▶ [Exercise brief]
When a line in the listing below contains the word "Phase", return a copy of that line.
--- Records for processing Enclosed Below ---
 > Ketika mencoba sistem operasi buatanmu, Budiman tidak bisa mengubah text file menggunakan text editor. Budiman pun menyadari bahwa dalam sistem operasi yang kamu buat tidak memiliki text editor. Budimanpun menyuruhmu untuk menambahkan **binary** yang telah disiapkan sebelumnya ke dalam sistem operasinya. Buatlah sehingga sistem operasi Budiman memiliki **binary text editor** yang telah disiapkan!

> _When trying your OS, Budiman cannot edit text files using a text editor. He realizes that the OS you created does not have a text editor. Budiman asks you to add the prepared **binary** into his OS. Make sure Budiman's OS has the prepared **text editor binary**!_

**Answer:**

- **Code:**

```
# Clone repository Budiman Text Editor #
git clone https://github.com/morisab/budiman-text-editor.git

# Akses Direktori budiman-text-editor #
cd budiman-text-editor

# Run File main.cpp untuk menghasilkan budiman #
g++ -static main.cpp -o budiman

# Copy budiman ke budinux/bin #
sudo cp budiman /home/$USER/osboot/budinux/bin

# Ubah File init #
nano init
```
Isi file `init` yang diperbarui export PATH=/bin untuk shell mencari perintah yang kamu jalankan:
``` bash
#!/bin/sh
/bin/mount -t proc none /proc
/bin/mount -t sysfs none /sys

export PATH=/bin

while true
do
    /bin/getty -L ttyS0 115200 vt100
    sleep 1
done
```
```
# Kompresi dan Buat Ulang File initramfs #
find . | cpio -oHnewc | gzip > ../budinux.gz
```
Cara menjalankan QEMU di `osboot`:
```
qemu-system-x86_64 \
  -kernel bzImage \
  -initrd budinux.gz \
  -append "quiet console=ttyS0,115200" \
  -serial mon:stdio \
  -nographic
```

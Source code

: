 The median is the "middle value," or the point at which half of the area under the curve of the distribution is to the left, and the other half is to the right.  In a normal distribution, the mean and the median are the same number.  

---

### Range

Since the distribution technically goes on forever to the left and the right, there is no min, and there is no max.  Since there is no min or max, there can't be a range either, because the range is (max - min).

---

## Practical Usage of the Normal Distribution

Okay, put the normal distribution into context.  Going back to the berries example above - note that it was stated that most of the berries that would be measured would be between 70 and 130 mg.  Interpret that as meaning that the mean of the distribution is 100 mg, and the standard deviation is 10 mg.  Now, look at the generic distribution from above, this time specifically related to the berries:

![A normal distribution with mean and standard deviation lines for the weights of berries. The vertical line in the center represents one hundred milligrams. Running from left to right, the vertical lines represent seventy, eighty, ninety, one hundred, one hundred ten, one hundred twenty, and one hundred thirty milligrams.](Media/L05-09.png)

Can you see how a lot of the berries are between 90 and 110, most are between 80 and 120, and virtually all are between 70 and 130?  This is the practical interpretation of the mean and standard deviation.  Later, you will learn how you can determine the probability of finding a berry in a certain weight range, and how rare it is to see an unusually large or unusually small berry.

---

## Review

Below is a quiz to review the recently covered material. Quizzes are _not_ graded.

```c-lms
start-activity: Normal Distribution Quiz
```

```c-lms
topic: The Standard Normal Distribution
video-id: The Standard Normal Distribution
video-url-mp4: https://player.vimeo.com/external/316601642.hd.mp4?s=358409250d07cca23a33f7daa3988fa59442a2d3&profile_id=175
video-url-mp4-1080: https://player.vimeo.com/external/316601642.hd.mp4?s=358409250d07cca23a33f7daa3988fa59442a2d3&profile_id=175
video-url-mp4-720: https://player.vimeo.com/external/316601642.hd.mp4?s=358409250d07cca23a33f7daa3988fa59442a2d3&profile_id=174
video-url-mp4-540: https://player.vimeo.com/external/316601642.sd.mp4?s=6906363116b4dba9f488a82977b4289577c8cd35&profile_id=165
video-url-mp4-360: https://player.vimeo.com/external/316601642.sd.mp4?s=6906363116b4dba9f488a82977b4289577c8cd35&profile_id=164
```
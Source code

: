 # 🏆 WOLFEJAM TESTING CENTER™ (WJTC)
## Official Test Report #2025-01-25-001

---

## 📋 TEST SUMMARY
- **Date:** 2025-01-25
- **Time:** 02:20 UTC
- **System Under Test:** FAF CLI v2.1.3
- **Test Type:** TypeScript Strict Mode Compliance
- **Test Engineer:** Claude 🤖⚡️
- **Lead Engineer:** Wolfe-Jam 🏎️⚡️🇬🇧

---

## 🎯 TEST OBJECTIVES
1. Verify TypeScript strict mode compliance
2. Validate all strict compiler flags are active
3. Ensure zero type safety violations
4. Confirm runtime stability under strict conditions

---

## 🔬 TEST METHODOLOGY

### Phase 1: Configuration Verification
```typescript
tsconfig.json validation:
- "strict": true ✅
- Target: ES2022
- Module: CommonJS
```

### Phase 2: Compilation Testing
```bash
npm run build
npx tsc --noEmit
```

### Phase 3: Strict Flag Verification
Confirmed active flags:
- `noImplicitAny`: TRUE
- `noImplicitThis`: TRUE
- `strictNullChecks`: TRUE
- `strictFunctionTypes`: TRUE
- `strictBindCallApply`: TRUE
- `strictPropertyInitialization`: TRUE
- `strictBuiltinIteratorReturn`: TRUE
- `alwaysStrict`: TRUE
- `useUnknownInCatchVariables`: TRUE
--- End of Enclosed Records for processing ---
▶ [Solution]
### Phase 1: Configuration Verification
### Phase 2: Compilation Testing
### Phase 3: Strict Flag Verification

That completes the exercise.